Photo Credit: Gerald W. Wesley
We perform hundreds of new patient exams each year in our office. I feel that this is one of the greatest parts of being a healthcare provider! The opportunity to meet such a broad, diverse range of people. Each interaction brings a new and unique experience. I don’t have to travel 15 hours, with a 10 hour layover, before getting on another 8 hour flight to Thailand (true story) to learn about new cultures and people. I get that right in our office every day! Not a single two people I have met have been the same. Just as diverse as these interactions are, so is the consensus on what the proper age for a child’s first orthodontic examination.
The American Association of Orthodontist recommends that a child receive their first orthodontic exam no later than the age of 7. That’s right!

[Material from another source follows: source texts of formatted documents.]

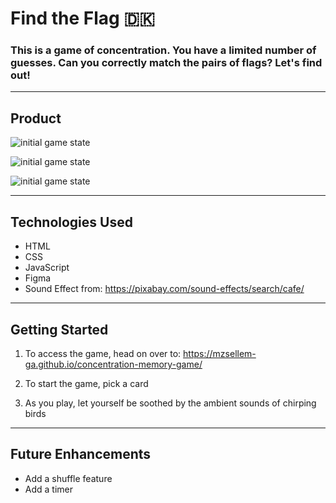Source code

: # Find the Flag 🇩🇰
### This is a game of concentration. You have a limited number of guesses. Can you correctly match the pairs of flags? Let's find out!  

-------

## Product 

![initial game state](initial-game-state.png)

![initial game state](win.png)

![initial game state](loss.png)

-----

## Technologies Used
- HTML
- CSS 
- JavaScript
- Figma
- Sound Effect from:  https://pixabay.com/sound-effects/search/cafe/

----

## Getting Started
1. To access the game, head on over to: https://mzsellem-ga.github.io/concentration-memory-game/

2. To start the game, pick a card 

3. As you play, let yourself be soothed by the ambient sounds of chirping birds

----

## Future Enhancements
- Add a shuffle feature
- Add a timer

We recommend you have your initial orthodontic evaluation at the young age of 7. This comes as a shock to most. Why so young?! “They don’t even have enough teeth in yet,” or “I didn’t get braces until I was in middle school!” are the most common responses that we field. In most cases, I totally agree that they are too young to start at the age of 7 or even 8, 9, and 10. Ideally, I do prefer that all of the adult teeth are in the mouth before we begin with braces or Invisalign. While dental development does not necessarily correlate to your overall development, most of us will typically have all of our adult teeth by the age of 12. Although we would like to wait until all of the adult teeth are erupted, there are some dental issues that just cannot wait.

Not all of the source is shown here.